Many tech companies these days are excited about product-led growth. And rightfully so. When a product-led growth (PLG) strategy is executed well, your product sells itself, leaving your teams with more time and resources to focus on the end user.
If you’re a user of any successful product-led growth product, chances are you didn’t hear about them through a cold call. You may not have even heard about the product before you started using it. Products in this category tend to grow through the power of word-of-mouth or social virality rather than via traditional marketing and sales channels. But that’s not the only thing they have in common.
According to Blake Bartlett of Openview Ventures, product-led growth companies share a few key characteristics:
Virality: Product-led growth companies grow by word-of-mouth or by encouraging sharing within the product. Think about the first time you invited someone into Slack to chat or booked a meeting via someone’s Calendly link If you hadn’t heard of Calendly before, you became a user through a product-led growth model.
Value before money: Many product-led growth companies offer a free trial for a limited period or freemium business model so users can receive value from the product before paying for it. Users are much more willing to pay for a product once they understand how they benefit from it and may be more inclined to tell their friends and colleagues about it as well.
Deliver value quickly: These companies deliver value to users quickly. Since most product-led growth companies rely on social sharing to grow their user base, this is even more important because it increases the chance that they will tell a friend and create a viral loop.
Frictionless sign-up: Product-led growth companies make it simple and hassle-free for you to sign up for their product. They tend to use methods such as single-sign-on or even simply asking for the bare minimum information before you can get your hands on the product and get value from it.
they understand how they benefit from it and may be more inclined to tell their friends and colleagues about it as well.
End-user focus: PLG companies take a bottom-up approach to growth. The customer is no longer the key stakeholder, but the end user. By focusing on the person with a problem that needs to be solved, product-led growth companies are able to spread much faster. Aren’t you more likely to tell everyone you know about that new product that solved your file-sharing woes than a product that increases ROI?
Calendly Case study
Along with companies such as SurveyMonkey and Slack, Calendly is a good example of a company that has adopted a product-led growth strategy. The API based meeting scheduling software was birthed to solve the day-to-day problem of time-consuming back and forth faffing just to schedule a meeting.
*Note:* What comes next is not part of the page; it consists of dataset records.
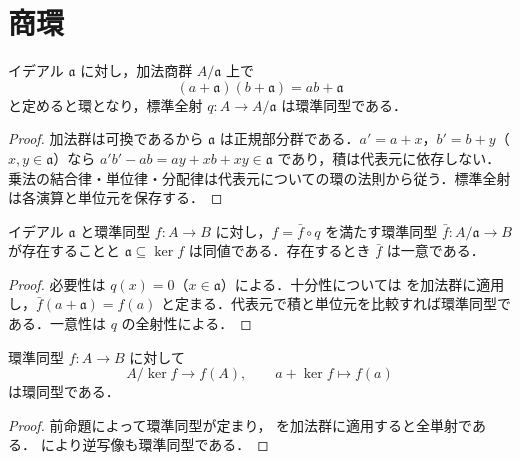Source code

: \section{商環}
\begin{prop}[商環]
イデアル $\mathfrak a$ に対し，加法商群 $A/\mathfrak a$ 上で
\[
(a+\mathfrak a)(b+\mathfrak a)=ab+\mathfrak a
\]
と定めると環となり，標準全射 $q:A\to A/\mathfrak a$ は環準同型である．
\end{prop}
\begin{proof}
加法群は可換であるから $\mathfrak a$ は正規部分群である．$a'=a+x$，$b'=b+y$（$x,y\in\mathfrak a$）なら
$a'b'-ab=ay+xb+xy\in\mathfrak a$ であり，積は代表元に依存しない．乗法の結合律・単位律・分配律は代表元についての環の法則から従う．標準全射は各演算と単位元を保存する．
\end{proof}
\begin{prop}[商環の普遍性]
イデアル $\mathfrak a$ と環準同型 $f:A\to B$ に対し，$f=\bar f\circ q$ を満たす環準同型 $\bar f:A/\mathfrak a\to B$ が存在することと $\mathfrak a\subseteq\ker f$ は同値である．存在するとき $\bar f$ は一意である．
\end{prop}
\begin{proof}
必要性は $q(x)=0$（$x\in\mathfrak a$）による．十分性については  を加法群に適用し，$\bar f(a+\mathfrak a)=f(a)$ と定まる．代表元で積と単位元を比較すれば環準同型である．一意性は $q$ の全射性による．
\end{proof}
\begin{prop}[環準同型の第一同型定理]
環準同型 $f:A\to B$ に対して
\[
 A/\ker f\longrightarrow f(A),\qquad a+\ker f\longmapsto f(a)
\]
は環同型である．
\end{prop}
\begin{proof}
前命題によって環準同型が定まり， を加法群に適用すると全単射である． により逆写像も環準同型である．
\end{proof}
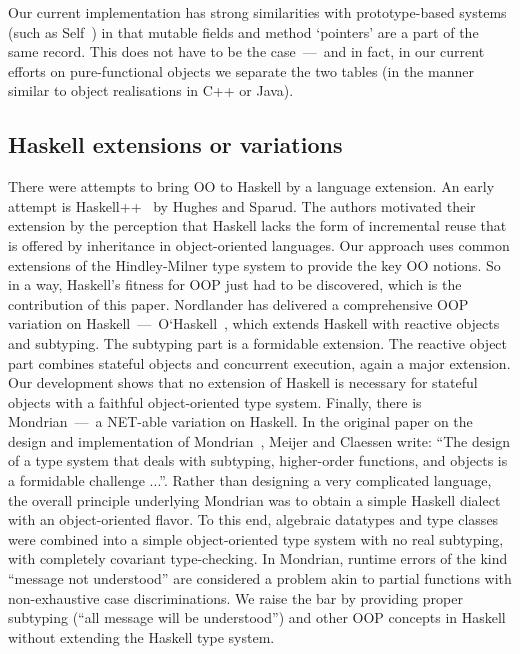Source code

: Our current implementation has strong similarities with
prototype-based systems (such as Self~\cite{Self}) in that mutable
fields and method `pointers' are a part of the same record. This does
not have to be the case~---~and in fact, in our current efforts on
pure-functional objects we separate the two tables (in the manner
similar to object realisations in C++ or Java).



\subsection{Haskell extensions or variations}

There were attempts to bring OO to Haskell by a language extension. An
early attempt is Haskell++~\cite{HS95} by Hughes and Sparud. The
authors motivated their extension by the perception that Haskell lacks
the form of incremental reuse that is offered by inheritance in
object-oriented languages. Our approach uses common extensions of the
Hindley-Milner type system to provide the key OO notions.  So in a
way, Haskell's fitness for OOP just had to be discovered, which is the
contribution of this paper. Nordlander has delivered a comprehensive
OOP variation on
Haskell~---~O`Haskell~\cite{Nordlander98,Nordlander02}, which extends
Haskell with reactive objects and subtyping. The subtyping part is a
formidable extension. The reactive object part combines stateful
objects and concurrent execution, again a major extension. Our
development shows that no extension of Haskell is necessary for
stateful objects with a faithful object-oriented type system. Finally,
there is Mondrian~---~a NET-able variation on Haskell. In the original
paper on the design and implementation of Mondrian~\cite{MC97}, Meijer
and Claessen write: ``The design of a type system that deals with
subtyping, higher-order functions, and objects is a formidable
challenge ...''. Rather than designing a very complicated language,
the overall principle underlying Mondrian was to obtain a simple
Haskell dialect with an object-oriented flavor. To this end, algebraic
datatypes and type classes were combined into a simple object-oriented
type system with no real subtyping, with completely covariant
type-checking. In Mondrian, runtime errors of the kind ``message not
understood'' are considered a problem akin to partial functions with
non-exhaustive case discriminations. We raise the bar by providing
proper subtyping (``all message will be understood'') and other OOP
concepts in Haskell without extending the Haskell type system.



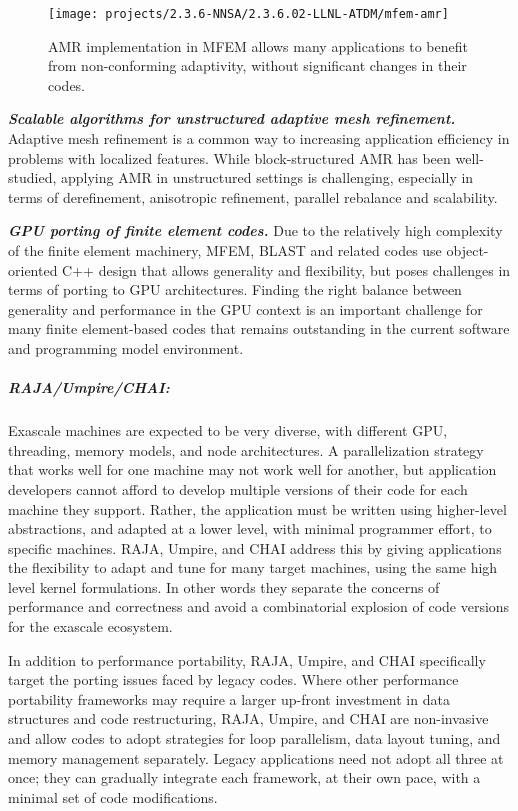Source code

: \begin{figure}[htb]
\centering
\texttt{[image: projects/2.3.6-NNSA/2.3.6.02-LLNL-ATDM/mfem-amr]}
\caption{\label{fig:mfem-amr}AMR implementation in MFEM allows many applications to benefit from non-conforming adaptivity, without significant changes in their codes.}
\end{figure}

\noindent
{\bf \em Scalable algorithms for unstructured adaptive mesh refinement.}
Adaptive mesh refinement is a common way to increasing application efficiency
in problems with localized features. While block-structured AMR has been
well-studied, applying AMR in unstructured settings is challenging, especially
in terms of derefinement, anisotropic refinement, parallel rebalance and
scalability.

\noindent
{\bf \em GPU porting of finite element codes.}
Due to the relatively high complexity of the finite element machinery, MFEM,
BLAST and related codes use object-oriented C++ design that allows generality
and flexibility, but poses challenges in terms of porting to GPU architectures.
Finding the right balance between generality and performance in the GPU context
is an important challenge for many finite element-based codes that remains
outstanding in the current software and programming model environment.

\subparagraph{RAJA/Umpire/CHAI:}
Exascale machines are expected to be very diverse, with different GPU,
threading, memory models, and node architectures.  A parallelization
strategy that works well for one machine may not work well for another,
but application developers cannot afford to develop multiple versions of
their code for each machine they support.  Rather, the application must
be written using higher-level abstractions, and adapted at a lower level,
with minimal programmer effort, to specific machines.  RAJA, Umpire, and
CHAI address this by giving applications the flexibility to adapt and
tune for many target machines, using the same high level kernel
formulations.  In other words they separate the concerns of performance
and correctness and avoid a combinatorial explosion of code versions for
the exascale ecosystem.

In addition to performance portability, RAJA, Umpire, and CHAI
specifically target the porting issues faced by legacy codes.  Where
other performance portability frameworks may require a larger up-front
investment in data structures and code restructuring, RAJA, Umpire, and
CHAI are non-invasive and allow codes to adopt strategies for loop
parallelism, data layout tuning, and memory management separately.
Legacy applications need not adopt all three at once; they can gradually
integrate each framework, at their own pace, with a minimal set of code
modifications.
So, what has propelled Calendly to go viral during its almost decade-long existence? Calendly can’t exist with just one user. A single user can’t do anything on their own using the platform. But when they send their meeting link to someone else and the other person schedules a meeting, both parties receive value. The inherently collaborative nature of this product creates a “viral loop of value.”
Every time a Calendly user sends a meeting invitation link, they are both using and promoting the product. Let’s say ‘User A’ sends a meeting link to someone who has never heard of Calendly. The recipient (‘User B’) then clicks on the link and is immediately presented with Calendly branding. User B then uses the link to book a meeting with User A and sees how simple it. He starts using it, sending people his Calendly link. They start using it. And so on and so on.
Through this viral loop, Calendly can acquire new users without any additional effort. They may have acquired user A through traditional sales and marketing means, and let the product take it from there. That’s viral growth!